Number of lines with the string "Opțiune" in the entries below: report it, and nothing besides.

[Stored data entries]
== Segment start ==

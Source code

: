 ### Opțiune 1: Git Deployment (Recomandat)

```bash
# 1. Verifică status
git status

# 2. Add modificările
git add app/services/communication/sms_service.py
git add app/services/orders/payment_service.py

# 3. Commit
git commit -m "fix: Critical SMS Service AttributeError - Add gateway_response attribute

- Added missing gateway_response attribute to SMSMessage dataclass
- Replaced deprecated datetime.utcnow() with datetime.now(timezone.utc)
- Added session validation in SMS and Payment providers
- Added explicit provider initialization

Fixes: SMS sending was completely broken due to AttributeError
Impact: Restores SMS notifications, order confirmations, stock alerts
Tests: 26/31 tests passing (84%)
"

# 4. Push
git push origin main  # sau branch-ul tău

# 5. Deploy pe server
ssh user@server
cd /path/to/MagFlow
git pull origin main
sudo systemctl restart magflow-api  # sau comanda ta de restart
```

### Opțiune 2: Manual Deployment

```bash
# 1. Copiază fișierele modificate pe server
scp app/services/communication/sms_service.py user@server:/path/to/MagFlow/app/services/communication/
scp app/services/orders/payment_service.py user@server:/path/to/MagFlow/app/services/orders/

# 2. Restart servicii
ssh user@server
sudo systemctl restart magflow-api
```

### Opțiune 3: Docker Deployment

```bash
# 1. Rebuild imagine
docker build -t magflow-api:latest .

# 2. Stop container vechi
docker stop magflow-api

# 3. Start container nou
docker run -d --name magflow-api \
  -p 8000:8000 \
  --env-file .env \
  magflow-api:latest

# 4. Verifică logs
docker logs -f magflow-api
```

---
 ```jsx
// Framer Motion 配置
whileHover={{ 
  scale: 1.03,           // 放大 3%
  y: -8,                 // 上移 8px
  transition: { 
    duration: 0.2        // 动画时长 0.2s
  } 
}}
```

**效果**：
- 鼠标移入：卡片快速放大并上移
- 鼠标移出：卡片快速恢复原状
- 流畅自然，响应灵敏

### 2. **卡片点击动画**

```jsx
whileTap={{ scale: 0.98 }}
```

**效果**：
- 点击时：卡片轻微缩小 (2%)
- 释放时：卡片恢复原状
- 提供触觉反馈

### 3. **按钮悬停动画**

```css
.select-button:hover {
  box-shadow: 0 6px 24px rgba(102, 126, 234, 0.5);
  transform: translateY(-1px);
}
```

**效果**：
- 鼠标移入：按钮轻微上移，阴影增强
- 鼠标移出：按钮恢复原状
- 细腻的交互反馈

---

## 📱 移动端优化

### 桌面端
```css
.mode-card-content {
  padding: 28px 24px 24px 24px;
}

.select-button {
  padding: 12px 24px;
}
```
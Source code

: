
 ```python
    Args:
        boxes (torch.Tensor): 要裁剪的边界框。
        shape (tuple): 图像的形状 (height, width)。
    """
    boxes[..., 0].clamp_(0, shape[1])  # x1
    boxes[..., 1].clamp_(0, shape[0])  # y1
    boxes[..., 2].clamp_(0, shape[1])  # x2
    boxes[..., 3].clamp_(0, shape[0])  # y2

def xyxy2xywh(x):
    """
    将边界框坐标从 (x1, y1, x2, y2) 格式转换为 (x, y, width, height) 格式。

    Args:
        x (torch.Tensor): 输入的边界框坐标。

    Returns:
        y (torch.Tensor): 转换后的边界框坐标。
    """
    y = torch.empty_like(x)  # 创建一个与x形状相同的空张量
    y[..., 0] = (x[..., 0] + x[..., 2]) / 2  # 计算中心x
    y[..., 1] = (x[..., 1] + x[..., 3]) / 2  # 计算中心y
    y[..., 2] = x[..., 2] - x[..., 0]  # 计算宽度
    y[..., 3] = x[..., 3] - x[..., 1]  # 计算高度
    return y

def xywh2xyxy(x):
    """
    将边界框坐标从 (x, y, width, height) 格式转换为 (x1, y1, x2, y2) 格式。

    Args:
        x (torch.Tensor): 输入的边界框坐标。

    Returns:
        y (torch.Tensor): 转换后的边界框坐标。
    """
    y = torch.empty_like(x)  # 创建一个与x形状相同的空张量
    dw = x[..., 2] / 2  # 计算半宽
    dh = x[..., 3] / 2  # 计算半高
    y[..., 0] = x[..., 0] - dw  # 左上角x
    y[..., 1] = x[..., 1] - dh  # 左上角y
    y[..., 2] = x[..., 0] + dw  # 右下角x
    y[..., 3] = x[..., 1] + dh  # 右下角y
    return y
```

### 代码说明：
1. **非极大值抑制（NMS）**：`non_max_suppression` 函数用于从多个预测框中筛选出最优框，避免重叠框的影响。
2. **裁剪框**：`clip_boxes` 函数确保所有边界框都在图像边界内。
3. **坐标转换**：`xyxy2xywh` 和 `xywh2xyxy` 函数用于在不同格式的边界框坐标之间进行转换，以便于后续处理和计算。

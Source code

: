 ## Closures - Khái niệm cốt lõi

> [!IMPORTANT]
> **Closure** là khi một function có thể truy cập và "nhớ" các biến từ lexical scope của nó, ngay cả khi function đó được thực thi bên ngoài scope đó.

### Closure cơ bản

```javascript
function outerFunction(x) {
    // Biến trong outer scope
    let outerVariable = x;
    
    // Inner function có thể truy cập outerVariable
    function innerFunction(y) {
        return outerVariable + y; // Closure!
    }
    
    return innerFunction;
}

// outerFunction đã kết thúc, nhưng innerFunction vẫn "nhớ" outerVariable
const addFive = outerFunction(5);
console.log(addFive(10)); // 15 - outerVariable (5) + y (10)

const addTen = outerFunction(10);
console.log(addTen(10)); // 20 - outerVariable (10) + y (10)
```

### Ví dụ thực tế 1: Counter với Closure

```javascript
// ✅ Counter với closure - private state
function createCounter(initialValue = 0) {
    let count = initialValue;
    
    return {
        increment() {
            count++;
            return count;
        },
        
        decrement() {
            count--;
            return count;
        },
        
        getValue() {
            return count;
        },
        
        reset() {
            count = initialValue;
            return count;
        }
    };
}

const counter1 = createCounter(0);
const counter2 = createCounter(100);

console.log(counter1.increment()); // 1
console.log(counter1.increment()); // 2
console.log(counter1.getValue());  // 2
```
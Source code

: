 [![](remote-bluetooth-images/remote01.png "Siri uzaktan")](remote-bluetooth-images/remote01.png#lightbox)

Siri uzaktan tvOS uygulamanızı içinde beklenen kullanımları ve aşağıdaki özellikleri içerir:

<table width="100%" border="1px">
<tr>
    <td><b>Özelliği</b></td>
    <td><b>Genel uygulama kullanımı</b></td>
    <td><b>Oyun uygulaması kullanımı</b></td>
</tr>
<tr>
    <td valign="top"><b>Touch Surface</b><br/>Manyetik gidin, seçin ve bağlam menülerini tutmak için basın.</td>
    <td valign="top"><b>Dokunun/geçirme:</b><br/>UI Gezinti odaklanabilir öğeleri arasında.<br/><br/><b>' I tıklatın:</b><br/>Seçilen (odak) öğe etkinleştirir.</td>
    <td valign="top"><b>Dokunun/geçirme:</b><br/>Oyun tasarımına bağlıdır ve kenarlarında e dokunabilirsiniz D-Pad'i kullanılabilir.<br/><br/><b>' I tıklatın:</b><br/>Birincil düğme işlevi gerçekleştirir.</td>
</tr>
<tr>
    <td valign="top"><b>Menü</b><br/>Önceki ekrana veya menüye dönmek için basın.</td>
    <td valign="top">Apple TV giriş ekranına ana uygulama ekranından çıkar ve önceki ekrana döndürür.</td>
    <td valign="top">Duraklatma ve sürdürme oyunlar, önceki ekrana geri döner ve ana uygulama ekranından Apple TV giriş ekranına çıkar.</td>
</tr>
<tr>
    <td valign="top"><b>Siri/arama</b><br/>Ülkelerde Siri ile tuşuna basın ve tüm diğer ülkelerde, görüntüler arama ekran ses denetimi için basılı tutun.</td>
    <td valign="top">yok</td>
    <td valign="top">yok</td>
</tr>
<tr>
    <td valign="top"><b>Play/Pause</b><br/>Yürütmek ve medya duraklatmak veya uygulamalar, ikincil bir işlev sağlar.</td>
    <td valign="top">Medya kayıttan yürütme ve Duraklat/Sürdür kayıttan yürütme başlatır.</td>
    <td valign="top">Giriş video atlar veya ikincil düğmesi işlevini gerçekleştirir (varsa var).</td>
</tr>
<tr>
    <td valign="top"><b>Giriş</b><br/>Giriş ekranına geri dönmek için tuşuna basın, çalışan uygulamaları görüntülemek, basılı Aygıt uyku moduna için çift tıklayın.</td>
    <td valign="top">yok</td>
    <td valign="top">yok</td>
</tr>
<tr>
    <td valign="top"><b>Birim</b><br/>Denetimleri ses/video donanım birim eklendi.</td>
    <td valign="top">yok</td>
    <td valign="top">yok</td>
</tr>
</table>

== Segment end ==

## ANSWER SECTION
3